A few things that I do know.  

1. I track my food...but I have allowed more snacks to creep into my food budget.  Those snacks account for the extra calories that throw me over my self set budget.   

2,  My sleep has been messed up for months and has gotten really bad in the last few months.  I sleep for maybe 4 hours and then I am awake...wide awake!   I am constantly in a state of tiredness.

3.  Exercise has been spotty at best.

So how am I going to fix this?  What is my plan?  How am I going to proceed?

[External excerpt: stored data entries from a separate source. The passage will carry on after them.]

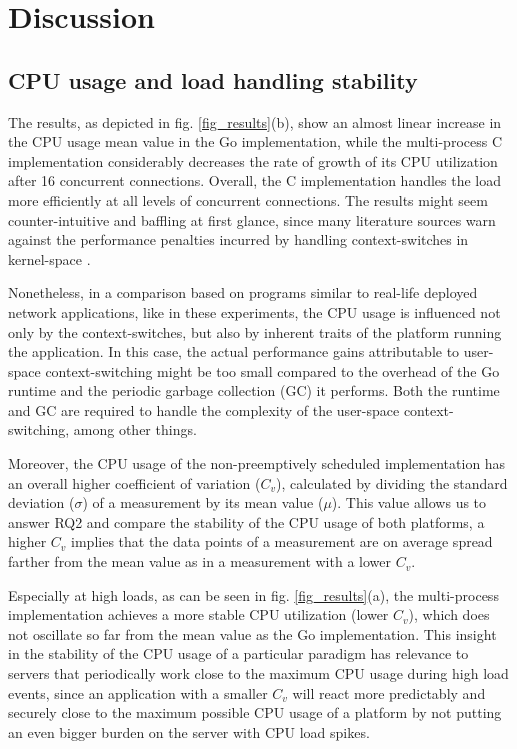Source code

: \section{Discussion}
\subsection{CPU usage and load handling stability}
The results, as depicted in fig. \ref{fig_results}(b), show an almost linear increase in the CPU usage mean value in the Go implementation, while the multi-process C implementation considerably decreases the rate of growth of its CPU utilization after 16 concurrent connections. Overall, the C implementation handles the load more efficiently at all levels of concurrent connections. The results might seem counter-intuitive and baffling at first glance, since many literature sources warn against the performance penalties incurred by handling context-switches in kernel-space \cite{Cox-Buday2017}\cite{Kerrisk2010}. 

Nonetheless, in a comparison based on programs similar to real-life deployed network applications, like in these experiments, the CPU usage is influenced not only by the context-switches, but also by inherent traits of the platform running the application. In this case, the actual performance gains attributable to user-space context-switching might be too small compared to the overhead of the Go runtime and the periodic garbage collection (GC) it performs. Both the runtime and GC are required to handle the complexity of the user-space context-switching, among other things.

Moreover, the CPU usage of the non-preemptively scheduled implementation has an overall higher coefficient of variation ($C_v$), calculated by dividing the standard deviation ($\sigma$) of a measurement by its mean value ($\mu$). This value allows us to answer RQ2 and compare the stability of the CPU usage of both platforms, a higher $C_v$ implies that the data points of a measurement are on average spread farther from the mean value as in a measurement with a lower $C_v$. 

Especially at high loads, as can be seen in fig. \ref{fig_results}(a), the multi-process implementation achieves a more stable CPU utilization (lower $C_v$), which does not oscillate so far from the mean value as the Go implementation. This insight in the stability of the CPU usage of a particular paradigm has relevance to servers that periodically work close to the maximum CPU usage during high load events, since an application with a smaller $C_v$ will react more predictably and securely close to the maximum possible CPU usage of a platform by not putting an even bigger burden on the server with CPU load spikes.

Lets tackle the food issue.  I have a caloric budget.  I have been at this journey for many years.  I know that I SHOULD lose weight at 1500 -1700 calories.  But I also know that my body doesn't seem to agree with the theories and numbers.  I lose weight at 1200-1300 calories.  Yet, I continue to add snacks to my daily food intake....because it 'only puts me at 1500 calories...that's still in losing range!".   That has to stop.  My budget is 1300....that has to be a set in stone budget!   I will allow a cheat day/meal.  I think that is a healthy (mentally and physically) aspect of this journey.   But I am going to be serious....no extras.  When the budget is empty...so is my mouth!

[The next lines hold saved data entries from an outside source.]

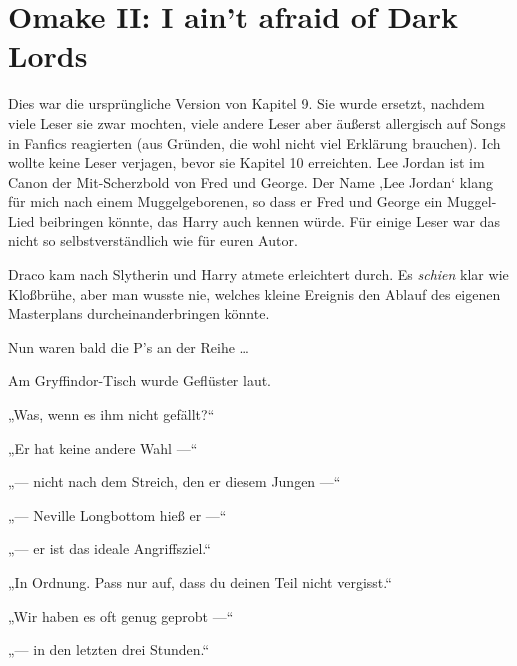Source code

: 


\section{Omake II: I ain’t afraid of Dark Lords}

Dies war die ursprüngliche Version von Kapitel 9. Sie wurde ersetzt, nachdem viele Leser sie zwar mochten, viele andere Leser aber äußerst allergisch auf Songs in Fanfics reagierten (aus Gründen, die wohl nicht viel Erklärung brauchen). Ich wollte keine Leser verjagen, bevor sie Kapitel 10 erreichten. Lee Jordan ist im Canon der Mit-Scherzbold von Fred und George. Der Name ‚Lee Jordan‘ klang für mich nach einem Muggelgeborenen, so dass er Fred und George ein Muggel-Lied beibringen könnte, das Harry auch kennen würde. Für einige Leser war das nicht so selbstverständlich wie für euren Autor.

\later

Draco kam nach Slytherin und Harry atmete erleichtert durch. Es \emph{schien} klar wie Kloßbrühe, aber man wusste nie, welches kleine Ereignis den Ablauf des eigenen Masterplans durcheinanderbringen könnte.

Nun waren bald die P’s an der Reihe …

Am Gryffindor-Tisch wurde Geflüster laut.
\begin{em}
„Was, wenn es ihm nicht gefällt?“

„Er hat keine andere Wahl —“

„— nicht nach dem Streich, den er diesem Jungen —“

„— Neville Longbottom hieß er —“

„— er ist das ideale Angriffsziel.“

„In Ordnung. Pass nur auf, dass du deinen Teil nicht vergisst.“

„Wir haben es oft genug geprobt —“

„— in den letzten drei Stunden.“
\end{em}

Sleep.  I have been so messed up with my sleep lately.  It has been totally tiresome.  We think we may have solved that problem.  Jason has been plying me with Hemp/CBD pills...and unless it's a coincidence, I have been sleeping much better!  SO I am crossing my fingers and hoping and praying that the pills do the trick long term!

Exercise.  I have not been exercising.  I have that exercise bike and I have used it on my lunch breaks.  I was determined that September I was going to use it 3 days a week....if not more.  Yet the training that I was asked to lead really took my time and I ended up working through breaks and lunches.  I think I got 3 rides in.  That is coming to an end.  My health is very important and I need to act as such.  So the bike is a great option for me!   Furthermore, I have been itching to get out and run again.  My plantars fasciitis is still kicking but I am so tired of waiting for that to magically get better. I"m going to attempt to run.  I will ice my foot and stretch and roll it and do all the good things for it.  But I"m going to try it!!!!!

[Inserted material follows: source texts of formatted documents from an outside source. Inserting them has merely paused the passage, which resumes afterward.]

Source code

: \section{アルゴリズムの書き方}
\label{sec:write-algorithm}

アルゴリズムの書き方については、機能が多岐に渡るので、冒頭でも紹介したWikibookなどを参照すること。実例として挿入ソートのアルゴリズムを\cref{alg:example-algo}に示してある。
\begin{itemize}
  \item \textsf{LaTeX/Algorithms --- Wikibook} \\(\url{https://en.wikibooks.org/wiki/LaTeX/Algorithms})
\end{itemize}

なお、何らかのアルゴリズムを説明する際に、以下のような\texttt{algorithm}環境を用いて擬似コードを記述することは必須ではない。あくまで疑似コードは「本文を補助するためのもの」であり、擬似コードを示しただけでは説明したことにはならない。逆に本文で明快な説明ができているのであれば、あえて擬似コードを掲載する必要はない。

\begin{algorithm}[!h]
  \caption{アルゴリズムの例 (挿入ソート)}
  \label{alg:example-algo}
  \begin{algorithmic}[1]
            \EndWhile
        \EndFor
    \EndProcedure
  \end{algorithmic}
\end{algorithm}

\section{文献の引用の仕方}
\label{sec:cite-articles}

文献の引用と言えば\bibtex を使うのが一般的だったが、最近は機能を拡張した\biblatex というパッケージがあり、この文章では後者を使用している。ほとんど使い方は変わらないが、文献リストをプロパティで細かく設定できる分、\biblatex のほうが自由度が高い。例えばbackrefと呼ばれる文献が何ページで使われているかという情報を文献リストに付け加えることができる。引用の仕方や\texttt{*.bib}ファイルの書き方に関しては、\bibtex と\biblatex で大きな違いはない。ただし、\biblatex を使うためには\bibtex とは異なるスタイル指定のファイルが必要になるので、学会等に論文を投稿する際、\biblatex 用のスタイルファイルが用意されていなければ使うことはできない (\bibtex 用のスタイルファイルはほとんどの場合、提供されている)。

That is my plan.  Just focus.   I am not promising myself perfection.  If I promise myself perfection, then when life gets in the way and I have a less than perfect day, I will feel like a failure.  SO I am promising myself that I will try my hardest!  That's all I can do!   

I am not giving up.  Part of my plan is that I will be going to the doctor later in the year.  I want to go with the stats of a few weeks of really good behavior.....1200 calorie days and the results and the 1400 calorie days and the results and talk to her about the stats.  So if this little 'good behavior' works awesome...and if it doesn't, it will arm with me the necessary information to share with my doctor to get the help that I desperately need!!!

I've got this!

Thursday, March 21, 2013

Planning

Planning is the key.  I was somewhat worried about this upcoming week.  Anita my zumba instructor is taking the week off (she takes a week here and there).  Typically on those weeks I also take the week off.  I didn't want to do it.  I don't want to take a week off of exercise.  That's not acceptable to me. I also know that according to the c25k program that I have been following that I will no longer be sitting around with a 'training run' that needs to be completed. Knowing that I have that waiting to complete really is a good motivator for me!  Ohhhh this is bad...no set in stone zumba and no training runs that NEED to be completed. I knew I had to come up with a plan.


I have been planning out our meals for quite some time.  I start by sitting down with my work schedule and Todd's every changing work schedule for the week and I first of all figure out which (if any) meals we will be eating together.  At that point I know which meals I need to plan for.  I try to plan our meals and place them throughout the menu strategically so that they can be easily used as leftovers.  I then make my grocery list from that.  Todd usually eats the leftovers and I eat fruits and veggies for the meals that we are not together (ok ok ok, my work lunch is lots of fruits and veggies.....but  if you know me you will know that I usually eat a peanut butter and jelly sandwich if I'm home alone for dinner...no I refuse to give up my pb&j...and well, since I don't eat much meat, the peanut butter is a good source of nutrients for me).   This week I took it a step further.   I laid out our meals.  I laid out Todd's leftover meals.  I then went onto myfitnesspal and I put in all the planned meals and filled in my other meals.  I know exactly what I am eating for one week. When it comes time to pack my lunch there is no question.  I can tell you what I'm packing next Friday! Of course there is room for adjustments.  This is life and adjustments are always happening.    As if that wasn't enough.  As I mentioned earlier my exercise was in danger.  Not from me...I was determined but it was in danger because the routine was going to be shaken.  So I took the menu planning one step further.  I planned out when I would be exercising..such as running in the AM or PM.....gym in the AM or PM....which gym I would be going to....and even if I would be doing a class at the gym.  There is definitely room within my planned schedule for those little "I think I can throw in a little walk or a little exercise dvd or some minutes using the Xbox kinnect. Always room for that...but my core workouts are planned and scheduled!   And then because I'm a geek, I put it onto a spreadsheet and printed it up for the door of the refrigerator!  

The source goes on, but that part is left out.